When you read “integrate with,” look for the method:
- Does it connect through a built-in setting?
- Does it need a plug-in?
- Does it use an API token or code?
- Does it sync on a schedule or in real time?
Those details tell you if the integration is light or deep. A light integration might only share log-in. A deeper one might pass contacts, events, and files both ways.
Common Collocations With Integrate
Collocations are word pairs that sound natural together. Learning a few makes your writing feel smoother.
| Phrase | Best Fit | Sample Sentence |
|---|---|---|
| integrate data | tech, research | We integrated data from three surveys into one sheet. |
| integrate feedback | writing, design | She integrated feedback and tightened the conclusion paragraph. |
| integrate a quote | school writing | Integrate a quote with your own sentence, then explain it. |
| integrate features | products, software | The update integrated features that used to be separate tools. |
| integrate systems | work processes | The team integrated systems so orders and invoices match. |
| integrate learning | study plans | He integrated learning into his commute with short audio lessons. |
| integrate ideas | essays, reports | Try to integrate ideas across chapters, not treat each one alone. |
| integrate into the team | people at work | She integrated into the team once roles were clear. |
| integrate art with science | projects | The exhibit integrated art with science to explain motion. |
| integrate steps | instructions | Integrate steps so the reader does not repeat setup work. |
When To Choose A Different Word
Sometimes integrate is right. Sometimes it makes a simple idea sound stiff. A quick test is to ask: do the parts need to work together, or do they just sit together?

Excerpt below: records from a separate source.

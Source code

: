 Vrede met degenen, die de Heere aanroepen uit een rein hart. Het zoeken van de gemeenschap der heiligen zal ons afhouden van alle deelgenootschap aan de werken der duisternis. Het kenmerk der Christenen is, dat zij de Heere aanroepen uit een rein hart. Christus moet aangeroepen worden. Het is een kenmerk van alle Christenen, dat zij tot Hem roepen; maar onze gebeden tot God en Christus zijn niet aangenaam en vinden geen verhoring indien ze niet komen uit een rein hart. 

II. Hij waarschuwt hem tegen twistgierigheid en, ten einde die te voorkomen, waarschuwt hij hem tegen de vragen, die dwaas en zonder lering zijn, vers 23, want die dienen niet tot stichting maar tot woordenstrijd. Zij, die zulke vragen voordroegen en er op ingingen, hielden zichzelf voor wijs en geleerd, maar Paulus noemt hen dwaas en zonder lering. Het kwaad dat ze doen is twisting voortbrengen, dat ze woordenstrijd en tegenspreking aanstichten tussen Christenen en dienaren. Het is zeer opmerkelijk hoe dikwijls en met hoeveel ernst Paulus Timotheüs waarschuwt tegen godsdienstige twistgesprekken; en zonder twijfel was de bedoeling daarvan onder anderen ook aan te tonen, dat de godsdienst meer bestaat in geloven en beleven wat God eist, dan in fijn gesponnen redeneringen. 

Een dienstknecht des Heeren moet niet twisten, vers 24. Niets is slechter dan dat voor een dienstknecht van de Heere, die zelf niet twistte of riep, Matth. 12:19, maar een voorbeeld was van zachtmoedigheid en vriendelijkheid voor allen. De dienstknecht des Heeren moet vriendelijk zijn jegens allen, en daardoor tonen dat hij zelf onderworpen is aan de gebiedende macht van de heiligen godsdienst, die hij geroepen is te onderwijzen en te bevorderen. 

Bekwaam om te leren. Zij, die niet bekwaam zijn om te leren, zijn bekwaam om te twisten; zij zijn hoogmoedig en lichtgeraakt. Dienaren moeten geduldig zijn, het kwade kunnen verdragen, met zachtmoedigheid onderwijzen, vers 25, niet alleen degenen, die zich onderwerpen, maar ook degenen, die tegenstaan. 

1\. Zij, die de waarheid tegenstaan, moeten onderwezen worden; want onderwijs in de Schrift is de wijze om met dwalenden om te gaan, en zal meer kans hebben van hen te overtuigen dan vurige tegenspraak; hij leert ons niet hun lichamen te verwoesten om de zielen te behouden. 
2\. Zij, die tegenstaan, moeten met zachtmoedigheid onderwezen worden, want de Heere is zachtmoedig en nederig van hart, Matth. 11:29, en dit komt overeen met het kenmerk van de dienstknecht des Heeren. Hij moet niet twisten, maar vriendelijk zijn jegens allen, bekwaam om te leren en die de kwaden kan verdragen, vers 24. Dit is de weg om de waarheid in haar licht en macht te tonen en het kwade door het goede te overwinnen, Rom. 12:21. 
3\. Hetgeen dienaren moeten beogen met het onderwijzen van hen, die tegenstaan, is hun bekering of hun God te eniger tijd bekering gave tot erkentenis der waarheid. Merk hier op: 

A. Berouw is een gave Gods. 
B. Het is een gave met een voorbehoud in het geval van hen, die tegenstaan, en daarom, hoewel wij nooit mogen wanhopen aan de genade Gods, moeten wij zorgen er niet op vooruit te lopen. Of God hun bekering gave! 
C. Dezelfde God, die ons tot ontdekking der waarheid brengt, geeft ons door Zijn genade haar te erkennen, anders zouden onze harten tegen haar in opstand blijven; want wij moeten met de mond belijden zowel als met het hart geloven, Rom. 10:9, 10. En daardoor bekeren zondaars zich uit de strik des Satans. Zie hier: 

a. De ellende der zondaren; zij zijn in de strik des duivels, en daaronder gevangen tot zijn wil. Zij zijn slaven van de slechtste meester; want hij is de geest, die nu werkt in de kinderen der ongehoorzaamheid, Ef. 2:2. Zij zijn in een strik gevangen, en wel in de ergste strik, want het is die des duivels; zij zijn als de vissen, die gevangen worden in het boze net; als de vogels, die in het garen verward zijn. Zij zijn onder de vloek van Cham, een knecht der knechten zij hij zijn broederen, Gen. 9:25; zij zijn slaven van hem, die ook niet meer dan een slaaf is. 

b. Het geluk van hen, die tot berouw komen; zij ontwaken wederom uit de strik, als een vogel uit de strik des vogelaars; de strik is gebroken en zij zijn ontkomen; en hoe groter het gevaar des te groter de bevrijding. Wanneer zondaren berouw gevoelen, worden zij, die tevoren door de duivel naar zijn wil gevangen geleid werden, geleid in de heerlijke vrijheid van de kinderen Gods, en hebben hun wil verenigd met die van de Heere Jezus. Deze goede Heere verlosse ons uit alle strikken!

- If you mean “put together,” try combine.
- If you mean “place inside,” try insert or add.
- If you mean “link tools,” try connect.
- If you mean “become part of a group,” try fit in or join.
Pick the simplest word that still says what you mean. Integrate earns its place when coordination matters.
Quick Practice With Integrate
Try these mini rewrites. Say them out loud. If the sentence feels clunky, swap the verb and see if it reads better.
- “Please integrate these edits ___ your draft.”
- “Our payment tool integrates ___ the shop platform.”
- “He integrated ___ the club after a few meetings.”
Answers: into, with, into. Now write one sentence of your own using each frame.
Final Notes
If you still find yourself asking “what does integrate mean?”, keep the two core senses in mind: combine parts into a whole, or bring something into a larger unit so it works there. Once you pick the right sentence frame—integrate into or integrate with—your writing will sound natural.